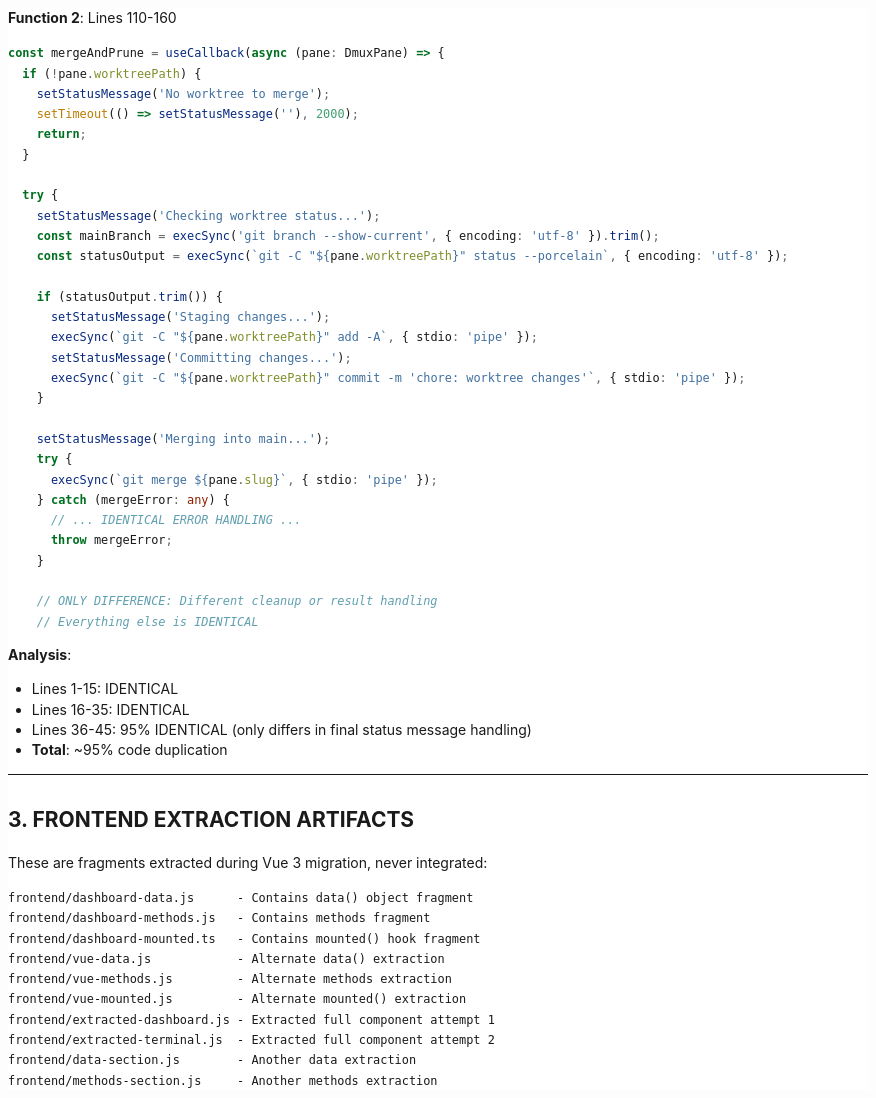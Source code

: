 **Function 2**: Lines 110-160
```typescript
const mergeAndPrune = useCallback(async (pane: DmuxPane) => {
  if (!pane.worktreePath) {
    setStatusMessage('No worktree to merge');
    setTimeout(() => setStatusMessage(''), 2000);
    return;
  }

  try {
    setStatusMessage('Checking worktree status...');
    const mainBranch = execSync('git branch --show-current', { encoding: 'utf-8' }).trim();
    const statusOutput = execSync(`git -C "${pane.worktreePath}" status --porcelain`, { encoding: 'utf-8' });

    if (statusOutput.trim()) {
      setStatusMessage('Staging changes...');
      execSync(`git -C "${pane.worktreePath}" add -A`, { stdio: 'pipe' });
      setStatusMessage('Committing changes...');
      execSync(`git -C "${pane.worktreePath}" commit -m 'chore: worktree changes'`, { stdio: 'pipe' });
    }

    setStatusMessage('Merging into main...');
    try {
      execSync(`git merge ${pane.slug}`, { stdio: 'pipe' });
    } catch (mergeError: any) {
      // ... IDENTICAL ERROR HANDLING ...
      throw mergeError;
    }

    // ONLY DIFFERENCE: Different cleanup or result handling
    // Everything else is IDENTICAL
```

**Analysis**:
- Lines 1-15: IDENTICAL
- Lines 16-35: IDENTICAL  
- Lines 36-45: 95% IDENTICAL (only differs in final status message handling)
- **Total**: ~95% code duplication

---

## 3. FRONTEND EXTRACTION ARTIFACTS

These are fragments extracted during Vue 3 migration, never integrated:

```
frontend/dashboard-data.js      - Contains data() object fragment
frontend/dashboard-methods.js   - Contains methods fragment
frontend/dashboard-mounted.ts   - Contains mounted() hook fragment
frontend/vue-data.js            - Alternate data() extraction
frontend/vue-methods.js         - Alternate methods extraction
frontend/vue-mounted.js         - Alternate mounted() extraction
frontend/extracted-dashboard.js - Extracted full component attempt 1
frontend/extracted-terminal.js  - Extracted full component attempt 2
frontend/data-section.js        - Another data extraction
frontend/methods-section.js     - Another methods extraction
```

=======

#### ACTION ITEM
Retype the whole listing exactly and leave the pictures out.

#### WRITTEN SOLUTION
Source code

: **Function 2**: Lines 110-160
```typescript
const mergeAndPrune = useCallback(async (pane: DmuxPane) => {
  if (!pane.worktreePath) {
    setStatusMessage('No worktree to merge');
    setTimeout(() => setStatusMessage(''), 2000);
    return;
  }

  try {
    setStatusMessage('Checking worktree status...');
    const mainBranch = execSync('git branch --show-current', { encoding: 'utf-8' }).trim();
    const statusOutput = execSync(`git -C "${pane.worktreePath}" status --porcelain`, { encoding: 'utf-8' });

    if (statusOutput.trim()) {
      setStatusMessage('Staging changes...');
      execSync(`git -C "${pane.worktreePath}" add -A`, { stdio: 'pipe' });
      setStatusMessage('Committing changes...');
      execSync(`git -C "${pane.worktreePath}" commit -m 'chore: worktree changes'`, { stdio: 'pipe' });
    }

    setStatusMessage('Merging into main...');
    try {
      execSync(`git merge ${pane.slug}`, { stdio: 'pipe' });
    } catch (mergeError: any) {
      // ... IDENTICAL ERROR HANDLING ...
      throw mergeError;
    }

    // ONLY DIFFERENCE: Different cleanup or result handling
    // Everything else is IDENTICAL
```

**Analysis**:
- Lines 1-15: IDENTICAL
- Lines 16-35: IDENTICAL  
- Lines 36-45: 95% IDENTICAL (only differs in final status message handling)
- **Total**: ~95% code duplication

---

## 3. FRONTEND EXTRACTION ARTIFACTS

These are fragments extracted during Vue 3 migration, never integrated:

```
frontend/dashboard-data.js      - Contains data() object fragment
frontend/dashboard-methods.js   - Contains methods fragment
frontend/dashboard-mounted.ts   - Contains mounted() hook fragment
frontend/vue-data.js            - Alternate data() extraction
frontend/vue-methods.js         - Alternate methods extraction
frontend/vue-mounted.js         - Alternate mounted() extraction
frontend/extracted-dashboard.js - Extracted full component attempt 1
frontend/extracted-terminal.js  - Extracted full component attempt 2
frontend/data-section.js        - Another data extraction
frontend/methods-section.js     - Another methods extraction
```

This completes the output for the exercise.